Academic publisher at Indiana University

Indiana University Press, also known as IU Press, is an academic publisher founded in 1950 at Indiana University that specializes in the humanities and social sciences. Its headquarters are located in Bloomington, Indiana. IU Press publishes approximately 70 new books annually, in addition to 38 academic journals, and maintains a current catalog comprising some 2,000 titles.

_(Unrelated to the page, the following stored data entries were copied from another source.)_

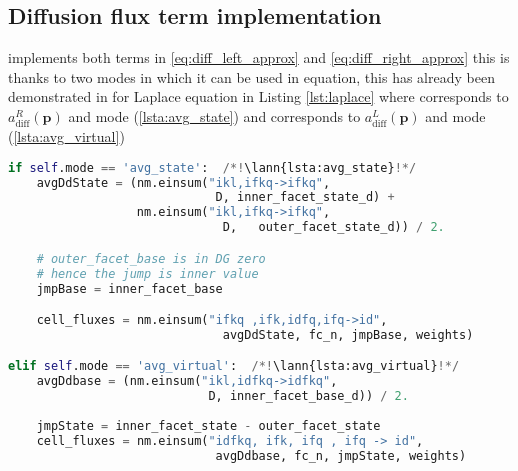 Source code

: \subsection{Diffusion flux term implementation}
\label{se:diff_flux_term_imp}
 implements both terms in \eqref{eq:diff_left_approx} and 
\eqref{eq:diff_right_approx} this is thanks to two modes in which it can be used in 
equation, this has already been demonstrated in for Laplace equation in Listing 
\ref{lst:laplace} where 
 corresponds to 
$a^R_\mathrm{diff}(\mathbf{p})$ and mode  (\ref{lsta:avg_state}) and 
 corresponds to 
$a^L_\mathrm{diff}(\mathbf{p})$ 
and mode  (\ref{lsta:avg_virtual})
\setcounter{lstannotation}{0}
\begin{lstlisting}[language=Python, caption=Computation of diffusion cell 
fluxes]
if self.mode == 'avg_state':  /*!\lann{lsta:avg_state}!*/
    avgDdState = (nm.einsum("ikl,ifkq->ifkq",
                             D, inner_facet_state_d) +
                  nm.einsum("ikl,ifkq->ifkq",
                              D,   outer_facet_state_d)) / 2.

    # outer_facet_base is in DG zero 
    # hence the jump is inner value
    jmpBase = inner_facet_base

    cell_fluxes = nm.einsum("ifkq ,ifk,idfq,ifq->id",
                              avgDdState, fc_n, jmpBase, weights)

elif self.mode == 'avg_virtual':  /*!\lann{lsta:avg_virtual}!*/
    avgDdbase = (nm.einsum("ikl,idfkq->idfkq",
                            D, inner_facet_base_d)) / 2.
    
    jmpState = inner_facet_state - outer_facet_state
    cell_fluxes = nm.einsum("idfkq, ifk, ifq , ifq -> id",
                             avgDdbase, fc_n, jmpState, weights)

\end{lstlisting}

Indiana University Press primarily publishes in the following areas: African, African American, Asian, cultural, Jewish, Holocaust, Middle Eastern studies, Russian and Eastern European, and women's and gender studies; anthropology, film studies, folklore, history, bioethics, music, paleontology, philanthropy, philosophy, and religion. IU Press undertakes extensive regional publishing under its Quarry Books imprint.

== History ==

IU Press began in 1950 as part of Indiana University's post-war growth under President Herman B Wells. Bernard Perry, son of Harvard philosophy professor Ralph Barton Perry, served as the first director. IU Press's first book was a translation of Edouard de Montulé's Travels in America, 1816–1817, published in March 1951. A total of six books were published the first year.

In 1952, IU Press earned full membership with the Association of American University Presses (now known as the "Association of University Presses"). During its first decade in operation, IU Press published more than 200 books. That same decade, in 1955, it published Rolfe Humphries's translation of the Metamorphoses of Ovid, IU Press's all-time bestseller, having sold more than 500,000 copies to date.

Bernard Perry retired as director in 1976 and was replaced by John Gallman who focused on the academic strengths of Indiana University. The IU Press Journals Division, launched in 1987 with three journals, now carries 38 in its 2023 portfolio. By the end of John Gallman's tenure as director in 2000, IU Press published 150 books annually and in 2022, the press maintains an annual output of approximately 100–120 scholarly books per year.

In 2004 IU Press launched Quarry Books, an imprint dedicated to regional topics. It launched Red Lighting Books, another imprint, that focuses on food and drink, lifestyle, travel, sports, the Midwest, and true crime.

== Honors and awards ==

In 1965, IU Press received the Centennial Medal, the highest prize of the U.S. Civil War Centennial Commission, for its role in preserving Civil War history. IU Press's 1967 translation of volume 1 of Kierkegaard's Journals and Papers won a National Book Award. It was followed by a second National Book Award in 1970 for a translation of Bertolt Brecht's Saint Joan of the Stockyards. In 2009 Indiana University Press publication The United States Holocaust Memorial Museum Encyclopedia of Camps and Ghettos, 1933–1945, Volume I was selected as the winner of the 2009 National Jewish Book Award in the Holocaust category.

In a ranking of scholarly publishers in political science, IUP ranked 28th among all scholarly publishers by respondent preferences for publishers whose books they read or rely upon for the best research in political science.